New tool automates analysis of jihad sites

TUCSON, Ariz. - The quivering images and militant writings are frightening: an exploding Humvee; a lab technician making explosives, step by step; and "A guide to kill Americans in Saudi Arabia."

by By Arthur H. Rotstein, Associated Press, Inquirer

Published Nov. 18, 2007, 3:01 a.m. ET

TUCSON, Ariz. - The quivering images and militant writings are frightening: an exploding Humvee; a lab technician making explosives, step by step; and "A guide to kill Americans in Saudi Arabia."

Tens of thousands of Web pages are now devoted to terrorist propaganda. On the surface, the messages and videos reveal little about their creators. But programmers and writers leave clues: the words they choose, their punctuation and syntax, and the way they code attachments and Web links.

Researchers at the University of Arizona are developing a tool that uses these clues to automate the analysis of online jihadism. The Dark Web project aims to scour Web sites, forums and chat rooms to find the Internet's most prolific and influential jihadists.

Lab director Hsinchun Chen hopes Dark Web will crimp what he calls "al-Qaeda University on the Web," the mass of Web sites where potential terrorists learn their trade. Experts said they were not aware of any comparable effort, though some said the project might have only limited applications.

The project in the university's Artificial Intelligence Lab will not identify people outside cyberspace, "because that involves civil liberties," Chen said, preferring to let law enforcement and intelligence analysts take over from there. Instead, it will help identify messages with the same author and reveal links that are not obvious.

"Our tool will help them I.D. the high-risk, radical-opinion leaders in cyberspace," Chen said. A few agencies are on the verge of using some of his team's techniques, he said, but he would not name them.

Former FBI counterterror chief Dale Watson, who noted that terrorist Web sites and communications were now analyzed manually, said the ability to sort through so much data electronically "would be a great asset in the fight against terrorism."

"It would greatly enhance the speed and capability to sort through a large amount of data," Watson said. "That would be the key here. The issue will be where is the Web site originating and where are the tentacles going?"

The bulk of a $1.3 million grant the National Science Foundation gave Chen's group will focus on who produces improvised explosives and what they talk about - such as U.S. troop movements and terrorist tactics. Before getting the NSF funding, Chen started the project with about $3 million from other Artificial Intelligence Lab programs.

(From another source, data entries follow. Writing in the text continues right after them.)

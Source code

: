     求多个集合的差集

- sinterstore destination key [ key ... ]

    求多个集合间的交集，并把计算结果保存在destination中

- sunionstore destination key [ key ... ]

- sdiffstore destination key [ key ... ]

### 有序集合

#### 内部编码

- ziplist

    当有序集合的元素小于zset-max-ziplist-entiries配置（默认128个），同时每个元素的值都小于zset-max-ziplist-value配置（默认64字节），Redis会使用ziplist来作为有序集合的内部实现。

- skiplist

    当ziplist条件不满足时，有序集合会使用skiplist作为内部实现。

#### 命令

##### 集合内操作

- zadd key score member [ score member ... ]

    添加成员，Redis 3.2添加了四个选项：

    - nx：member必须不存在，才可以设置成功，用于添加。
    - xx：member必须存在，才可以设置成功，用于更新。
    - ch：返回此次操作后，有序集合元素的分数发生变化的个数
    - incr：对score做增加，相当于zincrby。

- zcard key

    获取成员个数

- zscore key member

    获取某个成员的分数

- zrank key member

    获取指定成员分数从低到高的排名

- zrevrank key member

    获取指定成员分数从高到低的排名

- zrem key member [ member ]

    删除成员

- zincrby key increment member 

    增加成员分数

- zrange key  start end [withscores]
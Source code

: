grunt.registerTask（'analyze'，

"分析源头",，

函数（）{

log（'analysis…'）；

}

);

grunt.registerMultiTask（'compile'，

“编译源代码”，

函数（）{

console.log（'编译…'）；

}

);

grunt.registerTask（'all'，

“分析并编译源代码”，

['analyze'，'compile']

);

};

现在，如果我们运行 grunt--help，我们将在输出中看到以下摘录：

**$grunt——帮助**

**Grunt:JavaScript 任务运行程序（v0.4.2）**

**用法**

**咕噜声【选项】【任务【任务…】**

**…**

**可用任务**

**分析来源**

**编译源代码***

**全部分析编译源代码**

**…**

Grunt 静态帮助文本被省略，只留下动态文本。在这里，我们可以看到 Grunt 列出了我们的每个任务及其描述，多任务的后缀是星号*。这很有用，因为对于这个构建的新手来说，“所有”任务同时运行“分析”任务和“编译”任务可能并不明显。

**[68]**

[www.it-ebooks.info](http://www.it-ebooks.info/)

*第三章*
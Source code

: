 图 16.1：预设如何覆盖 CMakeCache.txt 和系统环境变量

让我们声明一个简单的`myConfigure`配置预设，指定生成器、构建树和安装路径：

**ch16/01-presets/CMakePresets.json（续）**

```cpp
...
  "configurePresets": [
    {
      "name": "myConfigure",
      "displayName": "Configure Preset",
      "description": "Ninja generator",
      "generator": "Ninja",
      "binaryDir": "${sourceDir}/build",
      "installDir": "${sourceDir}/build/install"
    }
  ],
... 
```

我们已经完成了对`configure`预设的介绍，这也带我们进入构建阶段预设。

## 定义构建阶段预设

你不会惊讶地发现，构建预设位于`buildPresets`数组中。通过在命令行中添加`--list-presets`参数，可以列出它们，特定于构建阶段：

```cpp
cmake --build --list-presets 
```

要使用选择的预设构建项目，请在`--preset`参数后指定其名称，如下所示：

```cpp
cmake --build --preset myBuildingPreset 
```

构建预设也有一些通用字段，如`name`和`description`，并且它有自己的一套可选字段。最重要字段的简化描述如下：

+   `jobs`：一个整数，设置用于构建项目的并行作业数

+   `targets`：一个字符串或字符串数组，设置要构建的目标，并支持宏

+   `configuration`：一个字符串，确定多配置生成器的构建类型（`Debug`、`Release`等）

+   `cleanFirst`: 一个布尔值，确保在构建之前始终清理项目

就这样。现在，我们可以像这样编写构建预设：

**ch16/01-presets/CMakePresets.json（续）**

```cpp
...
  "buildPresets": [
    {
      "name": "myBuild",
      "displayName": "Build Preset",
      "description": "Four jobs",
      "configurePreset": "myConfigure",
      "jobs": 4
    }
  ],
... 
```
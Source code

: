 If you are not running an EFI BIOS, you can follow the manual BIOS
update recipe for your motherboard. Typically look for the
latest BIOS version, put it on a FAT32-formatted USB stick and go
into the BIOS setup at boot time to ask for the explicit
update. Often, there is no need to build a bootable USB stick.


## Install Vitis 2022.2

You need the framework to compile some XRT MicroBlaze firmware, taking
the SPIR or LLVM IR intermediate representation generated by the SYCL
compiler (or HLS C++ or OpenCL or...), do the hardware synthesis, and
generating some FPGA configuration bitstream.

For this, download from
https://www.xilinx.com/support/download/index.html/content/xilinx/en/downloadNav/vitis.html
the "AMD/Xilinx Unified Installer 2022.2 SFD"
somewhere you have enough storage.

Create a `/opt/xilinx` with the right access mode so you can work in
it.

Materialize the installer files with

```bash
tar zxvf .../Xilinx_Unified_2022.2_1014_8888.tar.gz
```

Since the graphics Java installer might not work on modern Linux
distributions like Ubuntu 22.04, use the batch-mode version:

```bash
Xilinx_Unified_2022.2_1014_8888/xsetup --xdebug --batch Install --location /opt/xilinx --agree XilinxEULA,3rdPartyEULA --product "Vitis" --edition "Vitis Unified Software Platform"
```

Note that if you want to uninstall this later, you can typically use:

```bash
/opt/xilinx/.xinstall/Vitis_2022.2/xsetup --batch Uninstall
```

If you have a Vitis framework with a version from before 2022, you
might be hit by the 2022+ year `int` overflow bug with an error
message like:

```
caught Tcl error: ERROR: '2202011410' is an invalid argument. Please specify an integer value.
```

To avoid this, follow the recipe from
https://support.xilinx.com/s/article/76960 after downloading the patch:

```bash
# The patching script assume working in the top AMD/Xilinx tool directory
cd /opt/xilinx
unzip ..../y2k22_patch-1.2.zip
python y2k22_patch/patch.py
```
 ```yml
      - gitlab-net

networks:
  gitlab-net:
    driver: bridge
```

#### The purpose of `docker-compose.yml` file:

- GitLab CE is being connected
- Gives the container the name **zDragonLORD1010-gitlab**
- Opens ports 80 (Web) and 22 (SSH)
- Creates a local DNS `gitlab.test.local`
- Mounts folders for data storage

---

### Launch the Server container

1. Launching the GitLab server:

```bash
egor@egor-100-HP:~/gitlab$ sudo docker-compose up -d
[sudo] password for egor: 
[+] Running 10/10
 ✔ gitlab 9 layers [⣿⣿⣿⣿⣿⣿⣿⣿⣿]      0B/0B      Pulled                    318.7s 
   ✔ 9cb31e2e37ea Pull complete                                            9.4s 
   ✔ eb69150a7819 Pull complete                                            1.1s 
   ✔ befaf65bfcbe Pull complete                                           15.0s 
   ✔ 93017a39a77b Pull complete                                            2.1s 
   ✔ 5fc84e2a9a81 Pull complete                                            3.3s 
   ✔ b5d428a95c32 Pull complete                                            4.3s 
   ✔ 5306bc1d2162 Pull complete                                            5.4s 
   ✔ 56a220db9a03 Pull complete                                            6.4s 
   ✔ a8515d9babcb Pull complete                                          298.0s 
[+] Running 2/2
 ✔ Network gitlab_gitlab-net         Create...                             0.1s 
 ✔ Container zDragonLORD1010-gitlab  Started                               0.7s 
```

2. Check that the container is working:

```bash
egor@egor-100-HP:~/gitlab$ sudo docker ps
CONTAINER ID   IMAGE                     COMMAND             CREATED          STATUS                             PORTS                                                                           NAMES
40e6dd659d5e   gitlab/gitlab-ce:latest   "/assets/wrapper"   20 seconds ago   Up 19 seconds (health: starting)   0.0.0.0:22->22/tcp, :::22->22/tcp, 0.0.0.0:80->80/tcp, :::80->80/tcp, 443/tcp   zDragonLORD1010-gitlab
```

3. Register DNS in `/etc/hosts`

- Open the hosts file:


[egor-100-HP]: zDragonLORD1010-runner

Dark Web's software, which Chen calls Writeprint, samples 480 factors to identify whether the same people are posting to multiple radical forums. It can analyze everything from a fragment of an e-mail to videos depicting U.S. soldiers blown up in Humvees and fuel tankers.

Writeprint is derived from a program originally used to determine the authenticity of William Shakespeare's works. It looks at writing style, word usage and frequency and greetings, and at technical elements ranging from Web addresses to the coding on multimedia attachments. It also looks at linguistic features such as special characters, punctuation, word roots, font size, and color, he said.

Currently, intelligence analysts cannot effectively analyze writing style in cyberspace, particularly multilingual writings, he said.

"But using our tool . . . we can get about 95 percent accuracy, because I'm utilizing a lot of things your naked eye cannot see," Chen said.

He and counterterror specialists said that what he termed a tenfold increase in the last two years in jihadist content appearing online has outstripped intelligence analysts' abilities.

"Automating this is absolutely necessary," said Evan Kohlmann, a terrorism expert with the Washington-based Investigative Project on Terrorism. "We're reaching that finite limit" of what can be done manually by humans.